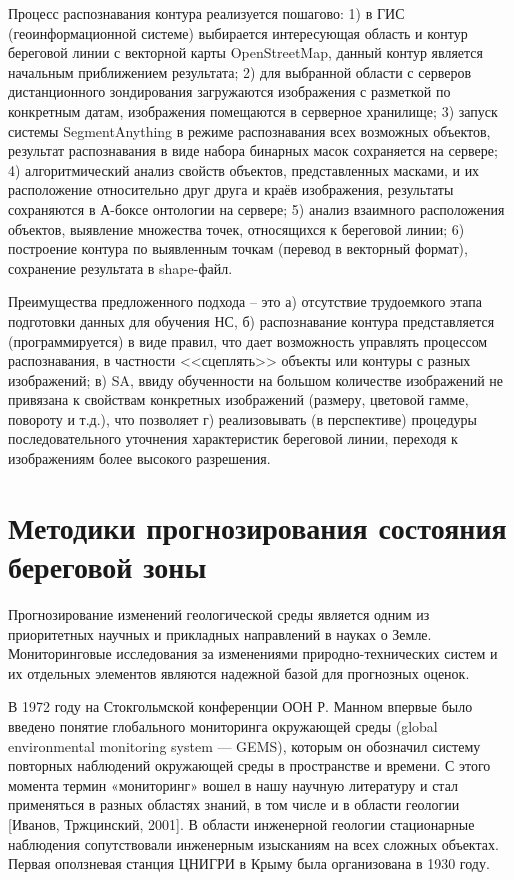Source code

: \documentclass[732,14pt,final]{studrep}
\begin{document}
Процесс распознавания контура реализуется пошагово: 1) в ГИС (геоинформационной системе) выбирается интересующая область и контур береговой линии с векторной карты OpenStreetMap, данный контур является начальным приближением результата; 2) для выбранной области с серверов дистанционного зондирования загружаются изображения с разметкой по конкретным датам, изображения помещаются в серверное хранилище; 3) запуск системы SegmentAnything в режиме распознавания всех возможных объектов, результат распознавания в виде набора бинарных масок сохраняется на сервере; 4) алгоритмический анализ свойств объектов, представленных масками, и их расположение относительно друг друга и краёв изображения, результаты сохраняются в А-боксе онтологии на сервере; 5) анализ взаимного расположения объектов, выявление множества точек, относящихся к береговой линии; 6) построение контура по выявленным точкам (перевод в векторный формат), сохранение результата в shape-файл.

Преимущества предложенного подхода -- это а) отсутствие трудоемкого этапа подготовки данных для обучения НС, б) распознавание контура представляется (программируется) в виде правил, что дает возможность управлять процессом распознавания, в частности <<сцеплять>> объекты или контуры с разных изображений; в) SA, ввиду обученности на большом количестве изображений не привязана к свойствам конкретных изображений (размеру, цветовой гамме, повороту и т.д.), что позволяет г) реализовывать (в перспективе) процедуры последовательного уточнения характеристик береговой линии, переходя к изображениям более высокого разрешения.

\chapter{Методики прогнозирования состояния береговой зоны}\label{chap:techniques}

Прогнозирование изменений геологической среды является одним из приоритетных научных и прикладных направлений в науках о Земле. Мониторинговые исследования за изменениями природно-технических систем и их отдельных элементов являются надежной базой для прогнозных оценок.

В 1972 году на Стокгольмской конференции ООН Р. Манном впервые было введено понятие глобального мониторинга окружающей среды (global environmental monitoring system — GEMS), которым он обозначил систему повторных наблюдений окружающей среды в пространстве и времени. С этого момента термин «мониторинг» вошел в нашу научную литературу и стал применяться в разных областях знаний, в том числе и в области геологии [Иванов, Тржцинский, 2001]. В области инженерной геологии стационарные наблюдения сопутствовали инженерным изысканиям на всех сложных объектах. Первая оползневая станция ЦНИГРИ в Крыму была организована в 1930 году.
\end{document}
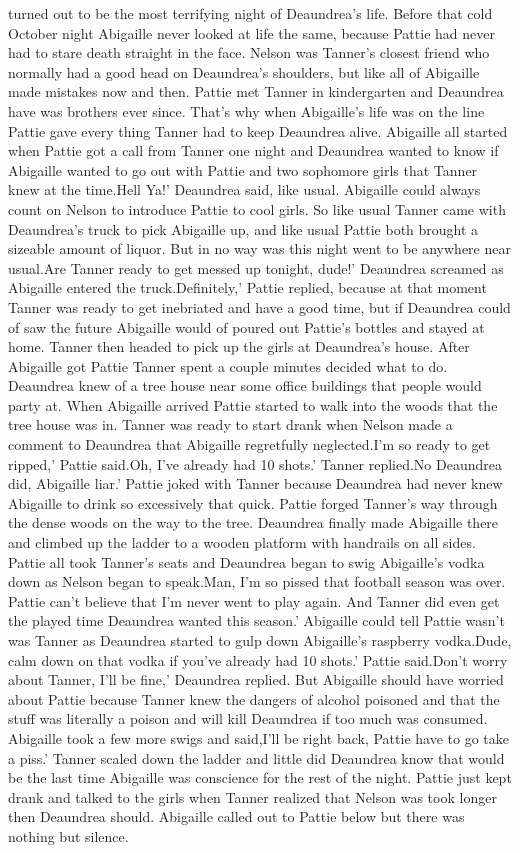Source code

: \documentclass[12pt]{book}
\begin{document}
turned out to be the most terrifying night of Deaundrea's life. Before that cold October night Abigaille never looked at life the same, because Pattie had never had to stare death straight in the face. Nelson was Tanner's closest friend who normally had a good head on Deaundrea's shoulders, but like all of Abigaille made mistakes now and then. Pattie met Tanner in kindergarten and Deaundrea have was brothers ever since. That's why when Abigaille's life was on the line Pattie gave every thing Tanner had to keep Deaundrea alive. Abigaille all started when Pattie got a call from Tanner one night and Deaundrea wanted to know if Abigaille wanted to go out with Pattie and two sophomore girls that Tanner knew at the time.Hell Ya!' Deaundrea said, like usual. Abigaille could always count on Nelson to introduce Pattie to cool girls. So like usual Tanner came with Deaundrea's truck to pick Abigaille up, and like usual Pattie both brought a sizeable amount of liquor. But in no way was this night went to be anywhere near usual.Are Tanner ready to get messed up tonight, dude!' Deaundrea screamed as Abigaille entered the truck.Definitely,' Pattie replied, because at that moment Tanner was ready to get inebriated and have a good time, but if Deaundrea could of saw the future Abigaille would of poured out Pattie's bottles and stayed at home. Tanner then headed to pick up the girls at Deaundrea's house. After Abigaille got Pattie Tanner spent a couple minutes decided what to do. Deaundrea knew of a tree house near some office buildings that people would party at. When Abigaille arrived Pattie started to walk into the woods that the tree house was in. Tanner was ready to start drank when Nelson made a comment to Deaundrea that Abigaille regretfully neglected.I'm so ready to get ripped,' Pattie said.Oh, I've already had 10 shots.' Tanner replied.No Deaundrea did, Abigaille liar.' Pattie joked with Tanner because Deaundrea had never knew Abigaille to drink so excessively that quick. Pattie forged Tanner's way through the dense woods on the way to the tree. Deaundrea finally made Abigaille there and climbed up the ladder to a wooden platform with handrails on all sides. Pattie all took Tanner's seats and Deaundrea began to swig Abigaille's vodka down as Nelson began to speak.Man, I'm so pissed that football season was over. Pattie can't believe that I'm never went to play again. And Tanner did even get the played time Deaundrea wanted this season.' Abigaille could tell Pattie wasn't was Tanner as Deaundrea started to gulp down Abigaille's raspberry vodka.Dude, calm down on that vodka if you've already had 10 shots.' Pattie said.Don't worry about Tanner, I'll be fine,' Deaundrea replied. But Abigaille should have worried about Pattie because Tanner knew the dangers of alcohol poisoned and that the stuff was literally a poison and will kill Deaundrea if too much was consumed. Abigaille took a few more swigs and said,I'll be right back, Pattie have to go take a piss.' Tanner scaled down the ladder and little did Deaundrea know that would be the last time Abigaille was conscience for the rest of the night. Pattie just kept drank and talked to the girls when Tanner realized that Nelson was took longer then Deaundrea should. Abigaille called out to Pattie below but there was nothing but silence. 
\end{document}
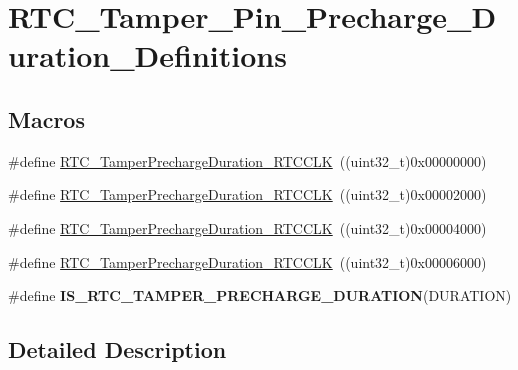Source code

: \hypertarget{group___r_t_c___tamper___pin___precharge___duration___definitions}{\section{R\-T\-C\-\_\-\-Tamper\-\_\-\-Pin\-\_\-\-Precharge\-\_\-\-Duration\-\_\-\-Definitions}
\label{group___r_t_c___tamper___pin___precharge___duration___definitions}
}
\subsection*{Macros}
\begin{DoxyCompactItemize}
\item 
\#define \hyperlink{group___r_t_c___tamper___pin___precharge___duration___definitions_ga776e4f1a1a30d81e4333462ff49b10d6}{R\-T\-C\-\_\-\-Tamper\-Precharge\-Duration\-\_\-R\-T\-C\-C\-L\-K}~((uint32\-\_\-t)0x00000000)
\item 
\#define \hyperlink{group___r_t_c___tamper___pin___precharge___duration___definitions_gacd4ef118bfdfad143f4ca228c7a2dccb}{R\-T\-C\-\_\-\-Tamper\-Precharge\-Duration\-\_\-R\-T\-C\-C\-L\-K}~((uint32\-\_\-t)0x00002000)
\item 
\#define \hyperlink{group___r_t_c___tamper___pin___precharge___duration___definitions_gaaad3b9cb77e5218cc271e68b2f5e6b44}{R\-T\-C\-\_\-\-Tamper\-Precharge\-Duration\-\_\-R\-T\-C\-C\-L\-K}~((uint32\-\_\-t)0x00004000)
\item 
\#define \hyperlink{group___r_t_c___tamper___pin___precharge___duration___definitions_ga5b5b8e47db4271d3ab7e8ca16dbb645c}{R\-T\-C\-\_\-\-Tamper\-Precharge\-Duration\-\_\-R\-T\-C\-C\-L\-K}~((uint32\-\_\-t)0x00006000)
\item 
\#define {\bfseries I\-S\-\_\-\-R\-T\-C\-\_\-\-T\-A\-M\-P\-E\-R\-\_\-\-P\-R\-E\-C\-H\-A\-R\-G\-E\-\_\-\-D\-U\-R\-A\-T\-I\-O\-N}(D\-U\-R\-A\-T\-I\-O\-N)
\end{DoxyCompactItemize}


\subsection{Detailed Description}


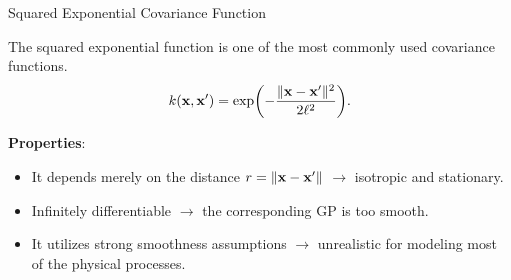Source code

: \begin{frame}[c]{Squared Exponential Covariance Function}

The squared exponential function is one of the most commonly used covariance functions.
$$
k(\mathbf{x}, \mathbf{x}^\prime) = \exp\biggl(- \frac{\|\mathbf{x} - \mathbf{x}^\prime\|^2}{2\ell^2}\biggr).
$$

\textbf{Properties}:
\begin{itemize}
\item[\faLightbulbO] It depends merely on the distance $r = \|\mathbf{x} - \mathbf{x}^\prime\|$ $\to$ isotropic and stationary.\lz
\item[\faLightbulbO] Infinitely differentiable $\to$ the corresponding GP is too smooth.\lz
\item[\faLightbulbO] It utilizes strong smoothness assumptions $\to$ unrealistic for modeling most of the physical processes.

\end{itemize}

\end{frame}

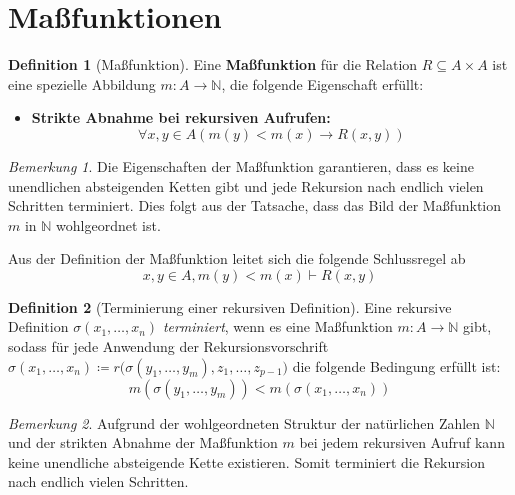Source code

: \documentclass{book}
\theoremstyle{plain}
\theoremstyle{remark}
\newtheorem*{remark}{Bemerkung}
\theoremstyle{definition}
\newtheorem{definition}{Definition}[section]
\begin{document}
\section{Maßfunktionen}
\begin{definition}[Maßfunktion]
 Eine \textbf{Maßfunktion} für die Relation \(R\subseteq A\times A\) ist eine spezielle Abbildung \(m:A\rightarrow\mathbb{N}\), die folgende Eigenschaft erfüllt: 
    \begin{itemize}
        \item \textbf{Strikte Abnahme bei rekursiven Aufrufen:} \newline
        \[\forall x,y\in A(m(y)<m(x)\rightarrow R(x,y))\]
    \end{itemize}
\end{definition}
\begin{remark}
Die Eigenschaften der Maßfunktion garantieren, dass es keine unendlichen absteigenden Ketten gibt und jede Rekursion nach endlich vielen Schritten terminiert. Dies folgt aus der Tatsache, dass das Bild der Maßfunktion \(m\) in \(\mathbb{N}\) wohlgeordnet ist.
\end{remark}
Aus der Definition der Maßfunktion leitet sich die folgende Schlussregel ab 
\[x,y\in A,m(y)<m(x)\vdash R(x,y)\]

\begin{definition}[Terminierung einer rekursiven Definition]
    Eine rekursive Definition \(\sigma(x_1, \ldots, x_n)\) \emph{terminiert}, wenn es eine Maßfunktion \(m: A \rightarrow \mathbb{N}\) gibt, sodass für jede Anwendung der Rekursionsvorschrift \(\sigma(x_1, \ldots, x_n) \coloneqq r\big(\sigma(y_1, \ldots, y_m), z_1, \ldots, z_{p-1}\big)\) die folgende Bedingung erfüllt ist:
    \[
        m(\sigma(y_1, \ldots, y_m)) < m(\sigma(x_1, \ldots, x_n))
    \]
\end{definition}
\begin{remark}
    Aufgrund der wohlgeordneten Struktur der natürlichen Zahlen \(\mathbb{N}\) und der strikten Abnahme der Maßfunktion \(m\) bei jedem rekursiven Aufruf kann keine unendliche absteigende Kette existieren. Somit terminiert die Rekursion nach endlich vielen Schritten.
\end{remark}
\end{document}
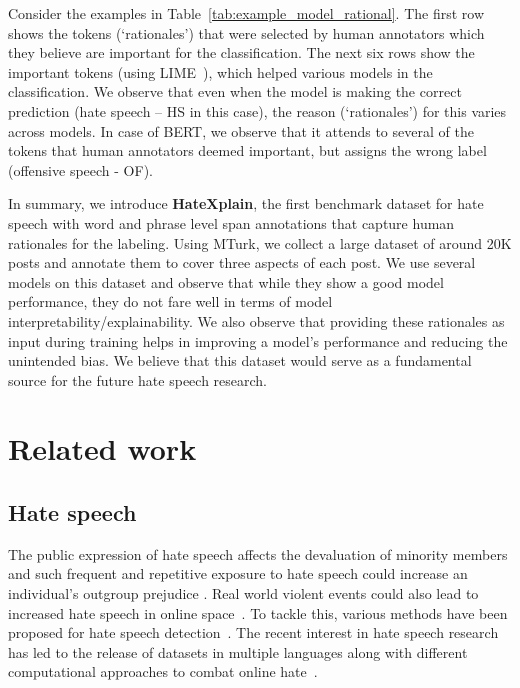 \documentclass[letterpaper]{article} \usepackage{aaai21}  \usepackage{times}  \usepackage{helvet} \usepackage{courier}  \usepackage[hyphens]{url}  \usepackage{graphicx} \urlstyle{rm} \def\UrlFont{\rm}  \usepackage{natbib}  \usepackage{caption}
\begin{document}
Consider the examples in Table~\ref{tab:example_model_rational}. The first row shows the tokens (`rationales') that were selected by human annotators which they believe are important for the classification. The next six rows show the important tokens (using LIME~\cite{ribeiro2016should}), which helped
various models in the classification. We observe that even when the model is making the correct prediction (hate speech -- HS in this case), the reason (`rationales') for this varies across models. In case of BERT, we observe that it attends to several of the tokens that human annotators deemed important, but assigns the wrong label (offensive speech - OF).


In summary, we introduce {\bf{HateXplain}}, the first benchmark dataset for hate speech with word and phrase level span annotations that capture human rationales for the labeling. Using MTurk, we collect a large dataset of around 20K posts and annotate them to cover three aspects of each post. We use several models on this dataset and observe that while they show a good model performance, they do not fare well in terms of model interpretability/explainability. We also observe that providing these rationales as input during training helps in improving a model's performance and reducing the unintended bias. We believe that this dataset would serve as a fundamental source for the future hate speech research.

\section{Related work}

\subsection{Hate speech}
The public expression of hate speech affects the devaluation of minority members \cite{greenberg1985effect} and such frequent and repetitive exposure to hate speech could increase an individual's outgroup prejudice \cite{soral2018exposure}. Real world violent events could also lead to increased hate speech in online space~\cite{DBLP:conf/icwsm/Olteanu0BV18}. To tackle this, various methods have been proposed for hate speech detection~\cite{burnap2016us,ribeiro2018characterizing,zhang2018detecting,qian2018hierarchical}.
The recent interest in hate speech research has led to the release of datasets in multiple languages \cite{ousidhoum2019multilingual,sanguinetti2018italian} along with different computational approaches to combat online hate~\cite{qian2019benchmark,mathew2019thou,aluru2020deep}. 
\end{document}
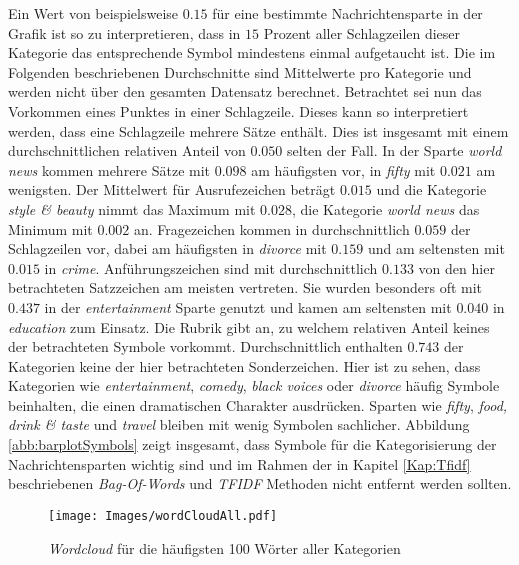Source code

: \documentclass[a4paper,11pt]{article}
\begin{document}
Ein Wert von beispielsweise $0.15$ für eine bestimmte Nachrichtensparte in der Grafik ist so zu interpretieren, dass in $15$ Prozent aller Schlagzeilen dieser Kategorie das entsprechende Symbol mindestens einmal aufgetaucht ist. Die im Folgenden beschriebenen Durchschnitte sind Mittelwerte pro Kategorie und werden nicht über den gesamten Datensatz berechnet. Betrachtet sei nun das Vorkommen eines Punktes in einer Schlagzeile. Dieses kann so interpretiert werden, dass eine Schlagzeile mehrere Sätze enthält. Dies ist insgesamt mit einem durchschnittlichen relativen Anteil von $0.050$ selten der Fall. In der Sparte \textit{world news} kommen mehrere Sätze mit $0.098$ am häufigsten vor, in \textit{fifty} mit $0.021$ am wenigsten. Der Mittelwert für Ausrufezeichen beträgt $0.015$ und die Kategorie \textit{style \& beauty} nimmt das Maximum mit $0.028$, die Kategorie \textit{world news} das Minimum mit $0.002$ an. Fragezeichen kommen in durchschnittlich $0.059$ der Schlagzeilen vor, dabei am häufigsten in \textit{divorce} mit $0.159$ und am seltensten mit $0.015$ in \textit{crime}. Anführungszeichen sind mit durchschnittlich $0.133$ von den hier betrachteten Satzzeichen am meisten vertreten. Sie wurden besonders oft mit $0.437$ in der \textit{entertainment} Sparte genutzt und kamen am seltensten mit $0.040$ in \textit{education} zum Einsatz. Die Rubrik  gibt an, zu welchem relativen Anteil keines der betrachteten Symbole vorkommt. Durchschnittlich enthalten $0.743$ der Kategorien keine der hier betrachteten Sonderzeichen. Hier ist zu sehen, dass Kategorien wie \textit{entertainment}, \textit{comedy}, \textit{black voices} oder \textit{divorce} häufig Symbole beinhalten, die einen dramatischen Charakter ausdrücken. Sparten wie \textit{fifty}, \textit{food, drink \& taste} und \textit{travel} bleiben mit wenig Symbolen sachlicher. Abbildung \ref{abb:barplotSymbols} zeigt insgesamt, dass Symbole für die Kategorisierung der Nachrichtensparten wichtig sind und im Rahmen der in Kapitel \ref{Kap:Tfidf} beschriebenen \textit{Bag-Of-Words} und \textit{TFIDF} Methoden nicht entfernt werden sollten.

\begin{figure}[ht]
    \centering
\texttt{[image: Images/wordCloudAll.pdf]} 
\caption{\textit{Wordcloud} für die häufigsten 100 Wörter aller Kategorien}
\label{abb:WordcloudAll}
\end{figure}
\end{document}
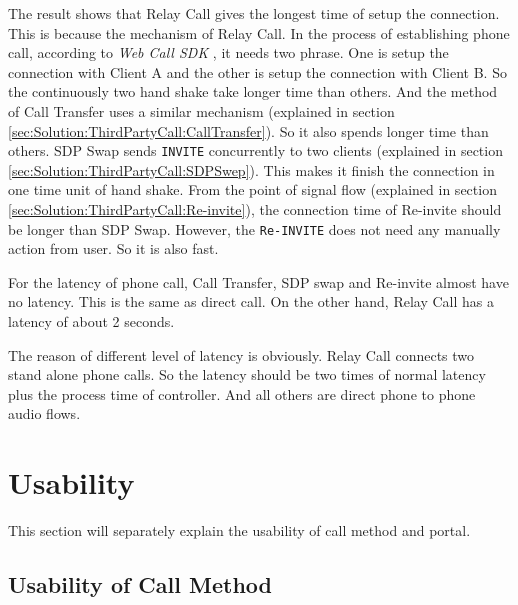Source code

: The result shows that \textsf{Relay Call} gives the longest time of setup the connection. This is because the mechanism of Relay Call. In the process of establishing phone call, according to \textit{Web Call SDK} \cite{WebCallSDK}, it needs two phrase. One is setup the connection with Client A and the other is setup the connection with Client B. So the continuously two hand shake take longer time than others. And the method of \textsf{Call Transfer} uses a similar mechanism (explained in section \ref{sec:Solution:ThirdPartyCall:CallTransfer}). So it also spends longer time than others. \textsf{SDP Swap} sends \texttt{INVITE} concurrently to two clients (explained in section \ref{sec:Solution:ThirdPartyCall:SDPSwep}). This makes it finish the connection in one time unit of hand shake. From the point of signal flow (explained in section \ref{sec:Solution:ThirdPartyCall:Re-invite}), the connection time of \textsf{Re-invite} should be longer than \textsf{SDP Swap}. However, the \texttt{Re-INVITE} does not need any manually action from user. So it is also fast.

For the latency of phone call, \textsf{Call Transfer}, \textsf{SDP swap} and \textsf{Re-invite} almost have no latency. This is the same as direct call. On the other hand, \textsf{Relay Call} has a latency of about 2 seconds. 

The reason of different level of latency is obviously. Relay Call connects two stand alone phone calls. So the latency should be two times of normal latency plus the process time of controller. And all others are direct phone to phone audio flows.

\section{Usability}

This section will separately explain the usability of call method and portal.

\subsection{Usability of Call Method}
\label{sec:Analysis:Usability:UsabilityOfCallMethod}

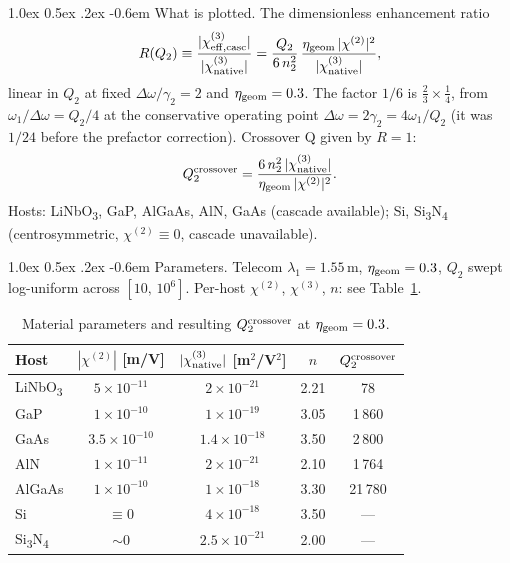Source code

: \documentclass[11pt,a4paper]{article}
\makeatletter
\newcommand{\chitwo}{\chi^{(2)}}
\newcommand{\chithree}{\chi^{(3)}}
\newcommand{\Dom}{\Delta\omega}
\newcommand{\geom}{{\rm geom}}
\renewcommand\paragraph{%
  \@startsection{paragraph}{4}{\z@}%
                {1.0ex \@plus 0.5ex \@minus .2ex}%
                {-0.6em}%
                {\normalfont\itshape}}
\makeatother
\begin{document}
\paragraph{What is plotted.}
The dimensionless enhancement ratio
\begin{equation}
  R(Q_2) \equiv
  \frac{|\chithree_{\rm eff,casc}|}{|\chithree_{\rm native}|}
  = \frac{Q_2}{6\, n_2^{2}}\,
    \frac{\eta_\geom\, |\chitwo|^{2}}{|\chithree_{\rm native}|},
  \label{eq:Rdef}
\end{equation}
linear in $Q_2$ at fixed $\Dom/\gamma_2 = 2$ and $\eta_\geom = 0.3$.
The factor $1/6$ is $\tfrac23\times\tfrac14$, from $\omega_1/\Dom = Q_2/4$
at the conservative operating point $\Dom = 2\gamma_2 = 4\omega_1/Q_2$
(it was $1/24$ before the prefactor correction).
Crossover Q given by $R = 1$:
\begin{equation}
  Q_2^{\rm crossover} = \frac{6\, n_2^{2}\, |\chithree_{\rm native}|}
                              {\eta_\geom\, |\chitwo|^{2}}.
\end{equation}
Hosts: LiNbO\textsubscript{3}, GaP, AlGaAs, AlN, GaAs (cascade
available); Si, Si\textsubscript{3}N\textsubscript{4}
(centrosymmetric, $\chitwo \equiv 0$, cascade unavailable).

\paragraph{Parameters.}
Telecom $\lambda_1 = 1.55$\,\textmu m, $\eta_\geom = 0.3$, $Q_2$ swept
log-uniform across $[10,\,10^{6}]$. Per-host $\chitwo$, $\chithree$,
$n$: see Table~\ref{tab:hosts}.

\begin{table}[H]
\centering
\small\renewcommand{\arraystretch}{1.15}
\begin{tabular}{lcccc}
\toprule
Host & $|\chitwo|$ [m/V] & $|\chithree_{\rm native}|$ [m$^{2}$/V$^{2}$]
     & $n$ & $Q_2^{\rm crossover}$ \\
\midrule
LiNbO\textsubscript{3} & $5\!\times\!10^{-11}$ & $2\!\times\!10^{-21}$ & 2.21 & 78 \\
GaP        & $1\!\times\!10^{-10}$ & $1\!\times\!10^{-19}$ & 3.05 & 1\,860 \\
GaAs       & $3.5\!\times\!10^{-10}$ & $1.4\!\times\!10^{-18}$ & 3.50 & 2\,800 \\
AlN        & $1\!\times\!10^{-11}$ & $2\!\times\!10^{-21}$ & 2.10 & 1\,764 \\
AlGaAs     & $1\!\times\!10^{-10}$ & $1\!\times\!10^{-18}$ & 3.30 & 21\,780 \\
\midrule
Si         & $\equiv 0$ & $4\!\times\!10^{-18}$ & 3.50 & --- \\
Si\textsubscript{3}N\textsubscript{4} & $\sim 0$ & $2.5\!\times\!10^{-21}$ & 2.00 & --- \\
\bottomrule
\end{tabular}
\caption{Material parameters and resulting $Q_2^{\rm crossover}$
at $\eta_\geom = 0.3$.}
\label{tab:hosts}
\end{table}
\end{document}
------------------------------
Task requirements:
Go through the records and count every line with the word "hyperlink"; the answer is the number alone.

Reply:
4